With a borrowed staff card and worker’s uniform, Dr. Chan went undercover to observe and experience the 996 culture in China’s two largest tech manufacturing companies. She snuck into the factories, interviewed countless workers, and researched for ten years before co-authoring her book Dying For an iPhone—a thorough exposé on 996.

Her findings were equally enlightening and devastating. 

Millions of young and ambitious Chinese people migrate from rural communities to urban hubs where they can earn money for their families by working in factories that supply tech for Fortune 500 companies. Upon arrival, “many of their dreams are shattered”:

  • New workers undergo a military-like training 
  • Factories are crowded, high-pressure environments, with 24-hour production
  • All are expected to work 12 hour shifts, six or seven days a week, year-round
  • Working conditions are dangerous, particularly the use and handling of aluminum dust 
  • They’re housed (8 to a room) in dormitories that neighbor the factories 
  • Roommates oftentimes do not speak the same dialect, disallowing friendships to form
  • Husbands and wives are separated, as dorms as split by gender

Dr. Chan identified overarching trends through her interviews with hundreds of factory workers. One heartbreaking commonality was high rates of suicide. In one interview, she shares that many of the factories and adjoining dormitories are lined with anti-suicide nets. “That tells us that the problems, the pressure, and the hopelessness are still there.” 

However, she simply won’t allow things to stay this way. 

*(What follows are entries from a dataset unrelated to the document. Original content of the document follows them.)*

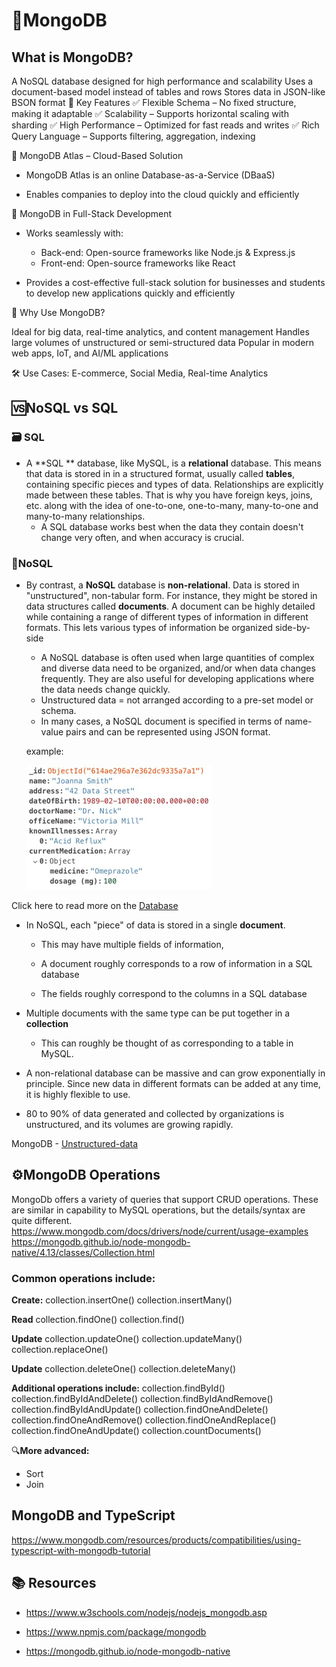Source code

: #  🍃MongoDB

## What is MongoDB?

A NoSQL database designed for high performance and scalability
Uses a document-based model instead of tables and rows
Stores data in JSON-like BSON format
📌 Key Features
✅ Flexible Schema – No fixed structure, making it adaptable
✅ Scalability – Supports horizontal scaling with sharding
✅ High Performance – Optimized for fast reads and writes
✅ Rich Query Language – Supports filtering, aggregation, indexing

📌 MongoDB Atlas – Cloud-Based Solution

- MongoDB Atlas is an online Database-as-a-Service (DBaaS)

- Enables companies to deploy into the cloud quickly and efficiently

📌 MongoDB in Full-Stack Development

- Works seamlessly with:

  - Back-end: Open-source frameworks like Node.js & Express.js
  - Front-end: Open-source frameworks like React

- Provides a cost-effective full-stack solution for businesses and students to develop new applications quickly and efficiently

📌 Why Use MongoDB?

Ideal for big data, real-time analytics, and content management
Handles large volumes of unstructured or semi-structured data
Popular in modern web apps, IoT, and AI/ML applications

🛠 Use Cases: E-commerce, Social Media, Real-time Analytics



## 🆚NoSQL vs SQL

### 🗃️ SQL
- A **SQL ** database, like MySQL, is a **relational** database. This means that data is stored in in a structured format, usually called **tables**, containing specific pieces and types of data. Relationships are explicitly made between these tables. That is why you have foreign keys, joins, etc. along with the idea of one-to-one, one-to-many, many-to-one and many-to-many relationships.
  - A SQL database works best when the data they contain doesn't change very often, and when accuracy is crucial.


###  📄NoSQL
- By contrast, a **NoSQL** database is **non-relational**. Data is stored in "unstructured", non-tabular form. For instance, they might be stored in data structures called **documents**. A document can be highly detailed while containing a range of different types of information in different formats. This lets various types of information be organized side-by-side

  - A NoSQL database is often used when large quantities of complex and diverse data need to be organized, and/or when data changes frequently. They are also useful for developing applications where the data needs change quickly.
  - Unstructured data = not arranged according to a pre-set model or schema.
  - In many cases, a NoSQL document is specified in terms of name-value pairs and can be represented using JSON format.

  example:

  ![mongdo-format](../../images/mongodb1.png)

Click here to read more on the [Database](https://www.mongodb.com/databases/non-relational)

- In NoSQL, each "piece" of data is stored in a single **document**. 
  - This may have multiple fields of information,

  - A document roughly corresponds to a row of information in a SQL database

  - The fields roughly correspond to the columns in a SQL database

- Multiple documents with the same type can be put together in a **collection**
  - This can roughly be thought of as corresponding to a table in MySQL.

- A non-relational database can be massive and can grow exponentially in principle. Since new data in different formats can be added at any time, it is highly flexible to use.

- 80 to 90% of data generated and collected by organizations is unstructured, and its volumes are growing rapidly.

MongoDB - [Unstructured-data](https://www.mongodb.com/unstructured-data)


##  ⚙️MongoDB Operations
MongoDb offers a variety of queries that support CRUD operations.  These are similar in capability to MySQL operations, but the details/syntax are quite different.
https://www.mongodb.com/docs/drivers/node/current/usage-examples 
https://mongodb.github.io/node-mongodb-native/4.13/classes/Collection.html

### Common operations include:

**Create:**
collection.insertOne()
collection.insertMany()

**Read**
collection.findOne()
collection.find()

**Update**
collection.updateOne()
collection.updateMany()
collection.replaceOne()

**Update**
collection.deleteOne()
collection.deleteMany()

**Additional operations include:**
collection.findById()
collection.findByIdAndDelete()
collection.findByIdAndRemove()
collection.findByIdAndUpdate()
collection.findOneAndDelete()
collection.findOneAndRemove()
collection.findOneAndReplace()
collection.findOneAndUpdate()
collection.countDocuments()

🔍**More advanced:**
- 	Sort
- 	Join

## MongoDB and TypeScript

https://www.mongodb.com/resources/products/compatibilities/using-typescript-with-mongodb-tutorial

## 📚 Resources

- https://www.w3schools.com/nodejs/nodejs_mongodb.asp 

- https://www.npmjs.com/package/mongodb 

- https://mongodb.github.io/node-mongodb-native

“Activists around the world need to insist on global trade rules that protect worker rights and consumers need to understand that companies are responsible for the conditions under which their products are produced.”

Dr. Jenny Chan

Dr. Chan is using her book, and the accompanying press opportunities to spread awareness on the haunting realities of the 996 culture—calling it “the most meaningful project of her life.” Through interviews, podcasts, and articles, she’s starting a movement and inviting us to join:

Change is in The Air 

Since Dr. Jenny Chan’s book was published in September 2020, the world is waking up to China’s 996 culture. And the government is responding. 

The BBC’s recent article “China steps in to regulate brutal ‘996’ work culture” informs us that Chinese authorities have begun enforcing labor laws more strictly and holding tech giants accountable.